News From LBD
 December 2009 Vol 1 Issue 10
FEATURE STORY - The Christmas Truce
From David Stratman's book We Can Change the World

    It was December 25, 1914, only 5 months into World War I. German, British, and French soldiers, already sick and tired of the senseless killing, disobeyed their superiors and fraternized with "the enemy" along two-thirds of the Western Front (a crime punishable by death in times of war). German troops held Christmas trees up out of the trenches with signs, "Merry Christmas." "You no shoot, we no shoot."
    Thousands of troops streamed across a no-man's land strewn with rotting corpses. They sang Christmas carols, exchanged photographs of loved ones back home, shared rations, played football, even roasted some pigs. Soldiers embraced men they had been trying to kill a few short hours before. They agreed to warn each other if the top brass forced them to fire their weapons, and to aim high.

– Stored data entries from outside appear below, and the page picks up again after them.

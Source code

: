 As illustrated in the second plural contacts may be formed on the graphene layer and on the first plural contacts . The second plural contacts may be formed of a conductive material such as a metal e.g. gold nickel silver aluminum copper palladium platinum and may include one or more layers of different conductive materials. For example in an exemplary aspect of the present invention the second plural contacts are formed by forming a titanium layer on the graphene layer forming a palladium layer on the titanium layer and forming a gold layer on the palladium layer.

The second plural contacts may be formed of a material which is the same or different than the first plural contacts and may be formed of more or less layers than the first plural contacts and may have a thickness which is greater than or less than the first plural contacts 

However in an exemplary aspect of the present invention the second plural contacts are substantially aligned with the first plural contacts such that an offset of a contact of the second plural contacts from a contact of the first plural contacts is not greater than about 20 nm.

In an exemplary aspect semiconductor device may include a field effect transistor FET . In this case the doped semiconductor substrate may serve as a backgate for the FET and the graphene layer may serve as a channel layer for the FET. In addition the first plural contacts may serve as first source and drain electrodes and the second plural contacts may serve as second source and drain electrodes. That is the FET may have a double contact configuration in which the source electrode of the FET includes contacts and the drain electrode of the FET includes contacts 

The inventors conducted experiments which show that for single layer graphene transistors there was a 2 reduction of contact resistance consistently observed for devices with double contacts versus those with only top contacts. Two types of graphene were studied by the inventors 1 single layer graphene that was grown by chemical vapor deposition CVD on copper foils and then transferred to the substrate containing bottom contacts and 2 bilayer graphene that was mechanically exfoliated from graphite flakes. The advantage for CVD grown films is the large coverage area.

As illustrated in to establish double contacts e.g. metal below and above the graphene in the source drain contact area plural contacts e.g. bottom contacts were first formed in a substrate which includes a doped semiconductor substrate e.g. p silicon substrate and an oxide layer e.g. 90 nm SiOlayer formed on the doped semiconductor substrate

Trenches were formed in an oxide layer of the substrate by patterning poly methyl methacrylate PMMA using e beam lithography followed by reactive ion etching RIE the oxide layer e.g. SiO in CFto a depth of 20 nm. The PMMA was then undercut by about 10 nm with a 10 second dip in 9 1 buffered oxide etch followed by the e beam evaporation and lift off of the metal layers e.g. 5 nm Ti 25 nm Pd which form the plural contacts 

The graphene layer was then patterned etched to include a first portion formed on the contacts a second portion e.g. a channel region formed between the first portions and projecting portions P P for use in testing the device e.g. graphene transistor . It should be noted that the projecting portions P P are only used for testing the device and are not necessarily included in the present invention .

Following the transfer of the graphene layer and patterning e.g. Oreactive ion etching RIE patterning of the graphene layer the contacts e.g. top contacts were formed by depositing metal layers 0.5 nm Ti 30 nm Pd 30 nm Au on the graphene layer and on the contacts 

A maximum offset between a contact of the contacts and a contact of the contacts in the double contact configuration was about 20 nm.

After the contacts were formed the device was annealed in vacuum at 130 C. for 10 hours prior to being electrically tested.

     A shudder ran through the high command on either side. Here was disaster in the making: soldiers declaring their brotherhood with each other and refusing to fight. Generals on both sides declared this spontaneous peacemaking to be treasonous and subject to court martial. By March 1915 the fraternization movement had been eradicated and the killing machine put back in full operation. By the time of the armistice in 1918, fifteen million would be slaughtered.
    Not many people have heard the story of the Christmas Truce.
On Christmas Day, 1988, a story in the Boston Globe mentioned that a local FM radio host played "Christmas in the Trenches," a ballad about the Christmas Truce, several times and was startled by the effect. The song became the most requested recording during the holidays in Boston on several FM stations. "Even more startling than the number of requests I get is the reaction to the ballad afterward by callers who hadn't heard it before," said the radio host. "They telephone me deeply moved, sometimes in tears, asking, `What the hell did I just hear?' "
     I think I know why the callers were in tears. The Christmas Truce story goes against most of what we have been taught about people. It gives us a glimpse of the world as we wish it could be and says, "This really happened once." It reminds us of those thoughts we keep hidden away, out of range of the TV and newspaper stories that tell us how trivial and mean human life is. It is like hearing that our deepest wishes really are true: the world really could be different. It takes each of us to believe and act accordingly. It takes individual leadership.
    May your Christmas be filled with hope and joy!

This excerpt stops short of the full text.